Surgeon and mountain rescue pioneer. Born in Ross-shire and raised in Edinburgh, Duff was educated at the Royal High School in the city and read medicine at the University of Edinburgh, graduating in 1916. He joined the Royal Army Medical Corps as an officer and served in France. He was awarded the Military Cross in 1918 and spent two years in India. He was elected a Fellow of the Royal College of Surgeons of Edinburgh in 1922 and held a number of positions at Craigleith Ministry of Pensions Hospital (which later became the Western General Hospital) and Leith Hospital, before moving to Salford and then Wales. Duff began climbing in Wales and became involved in mountain rescue. In 1945 he was appointed consultant surgeon in the Belford Hospital at Fort William. He joined the Scottish Mountaineering Club and soon became a founder and leader of the Lochaber Mountain Rescue Team, Scotland's first civilian volunteer team. He designed the Duff Stretcher, light-weight stretcher that became standard equipment for recovering casualties from the hills for several decades. An example can be seen in the West Highland Museum.

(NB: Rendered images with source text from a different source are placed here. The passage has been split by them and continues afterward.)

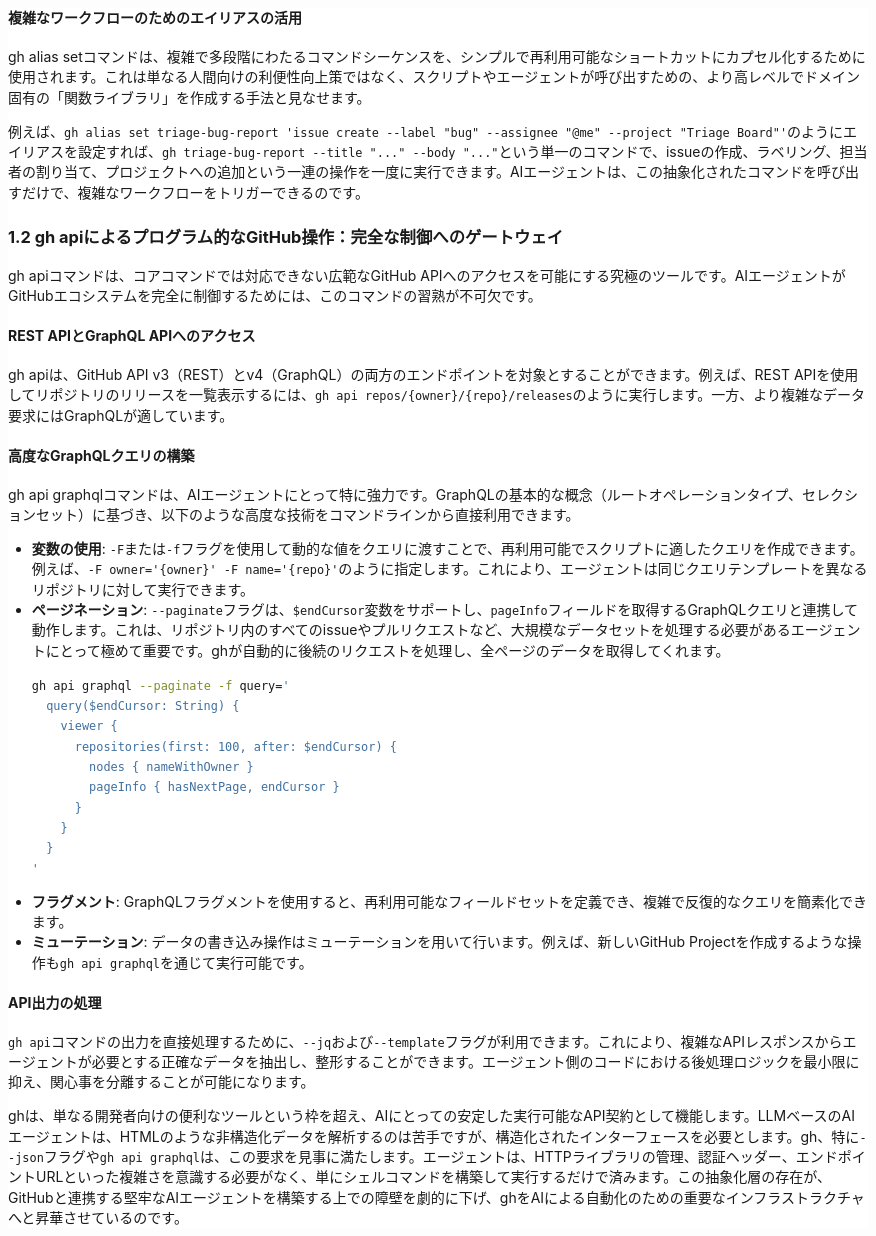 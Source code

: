 #### 複雑なワークフローのためのエイリアスの活用

gh alias setコマンドは、複雑で多段階にわたるコマンドシーケンスを、シンプルで再利用可能なショートカットにカプセル化するために使用されます。これは単なる人間向けの利便性向上策ではなく、スクリプトやエージェントが呼び出すための、より高レベルでドメイン固有の「関数ライブラリ」を作成する手法と見なせます。

例えば、`gh alias set triage-bug-report 'issue create --label "bug" --assignee "@me" --project "Triage Board"'`のようにエイリアスを設定すれば、`gh triage-bug-report --title "..." --body "..."`という単一のコマンドで、issueの作成、ラベリング、担当者の割り当て、プロジェクトへの追加という一連の操作を一度に実行できます。AIエージェントは、この抽象化されたコマンドを呼び出すだけで、複雑なワークフローをトリガーできるのです。

### 1.2 gh apiによるプログラム的なGitHub操作：完全な制御へのゲートウェイ

gh apiコマンドは、コアコマンドでは対応できない広範なGitHub APIへのアクセスを可能にする究極のツールです。AIエージェントがGitHubエコシステムを完全に制御するためには、このコマンドの習熟が不可欠です。

#### REST APIとGraphQL APIへのアクセス

gh apiは、GitHub API v3（REST）とv4（GraphQL）の両方のエンドポイントを対象とすることができます。例えば、REST APIを使用してリポジトリのリリースを一覧表示するには、`gh api repos/{owner}/{repo}/releases`のように実行します。一方、より複雑なデータ要求にはGraphQLが適しています。

#### 高度なGraphQLクエリの構築

gh api graphqlコマンドは、AIエージェントにとって特に強力です。GraphQLの基本的な概念（ルートオペレーションタイプ、セレクションセット）に基づき、以下のような高度な技術をコマンドラインから直接利用できます。

*   **変数の使用**: `-F`または`-f`フラグを使用して動的な値をクエリに渡すことで、再利用可能でスクリプトに適したクエリを作成できます。例えば、`-F owner='{owner}' -F name='{repo}'`のように指定します。これにより、エージェントは同じクエリテンプレートを異なるリポジトリに対して実行できます。
*   **ページネーション**: `--paginate`フラグは、`$endCursor`変数をサポートし、`pageInfo`フィールドを取得するGraphQLクエリと連携して動作します。これは、リポジトリ内のすべてのissueやプルリクエストなど、大規模なデータセットを処理する必要があるエージェントにとって極めて重要です。ghが自動的に後続のリクエストを処理し、全ページのデータを取得してくれます。
    ```bash
    gh api graphql --paginate -f query='
      query($endCursor: String) {
        viewer {
          repositories(first: 100, after: $endCursor) {
            nodes { nameWithOwner }
            pageInfo { hasNextPage, endCursor }
          }
        }
      }
    '
    ```
*   **フラグメント**: GraphQLフラグメントを使用すると、再利用可能なフィールドセットを定義でき、複雑で反復的なクエリを簡素化できます。
*   **ミューテーション**: データの書き込み操作はミューテーションを用いて行います。例えば、新しいGitHub Projectを作成するような操作も`gh api graphql`を通じて実行可能です。

#### API出力の処理

`gh api`コマンドの出力を直接処理するために、`--jq`および`--template`フラグが利用できます。これにより、複雑なAPIレスポンスからエージェントが必要とする正確なデータを抽出し、整形することができます。エージェント側のコードにおける後処理ロジックを最小限に抑え、関心事を分離することが可能になります。

ghは、単なる開発者向けの便利なツールという枠を超え、AIにとっての安定した実行可能なAPI契約として機能します。LLMベースのAIエージェントは、HTMLのような非構造化データを解析するのは苦手ですが、構造化されたインターフェースを必要とします。gh、特に`--json`フラグや`gh api graphql`は、この要求を見事に満たします。エージェントは、HTTPライブラリの管理、認証ヘッダー、エンドポイントURLといった複雑さを意識する必要がなく、単にシェルコマンドを構築して実行するだけで済みます。この抽象化層の存在が、GitHubと連携する堅牢なAIエージェントを構築する上での障壁を劇的に下げ、ghをAIによる自動化のための重要なインフラストラクチャへと昇華させているのです。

His training exercises in the West Highlands and his work on hypothermia helped educated many about the dangers faced in the Scottish hills. He was still actively involved in mountain rescue into his 70s.

Duff was awarded an MBE for his services to the West Highlands in 1956. The Belford Hospital was antiquated and on his recommendation it was rebuilt, with the new hospital opening shortly after his retirement in 1959.

He died in Oban. Surgeon's Gully in Glen Nevis was named in his honour.